TASK GOAL: For every record below, repeat the text exactly and pass over any image.

Records from a data collection:
——
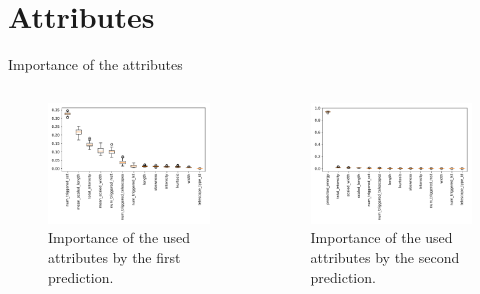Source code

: \documentclass[aspectratio=1610, professionalfonts, 9pt]{beamer}
\begin{document}
\section{Attributes}
  \begin{frame}{Importance of the attributes}
    \begin{columns}
      \begin{column}{0.5\textwidth}
        \begin{figure}
          \centering
          \includegraphics[width=\textwidth]{Plots/feautureimportance_boxplot.pdf}
          \caption{Importance of the used attributes by the first prediction.}
        \end{figure}
      \end{column}
      \begin{column}{0.5\textwidth}
        \begin{figure}
          \centering
          \includegraphics[width=\textwidth]{Plots/feautureimportance_boxplot_secondForest.pdf}
          \caption{Importance of the used attributes by the second prediction.}
        \end{figure}
      \end{column}
    \end{columns}
  \end{frame}
\end{document}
——
ANSWER TO THIS TASK:
Source code

: \documentclass[aspectratio=1610, professionalfonts, 9pt]{beamer}
\begin{document}
\section{Attributes}
  \begin{frame}{Importance of the attributes}
    \begin{columns}
      \begin{column}{0.5\textwidth}
        \begin{figure}
          \centering
          \includegraphics[width=\textwidth]{Plots/feautureimportance_boxplot.pdf}
          \caption{Importance of the used attributes by the first prediction.}
        \end{figure}
      \end{column}
      \begin{column}{0.5\textwidth}
        \begin{figure}
          \centering
          \includegraphics[width=\textwidth]{Plots/feautureimportance_boxplot_secondForest.pdf}
          \caption{Importance of the used attributes by the second prediction.}
        \end{figure}
      \end{column}
    \end{columns}
  \end{frame}
\end{document}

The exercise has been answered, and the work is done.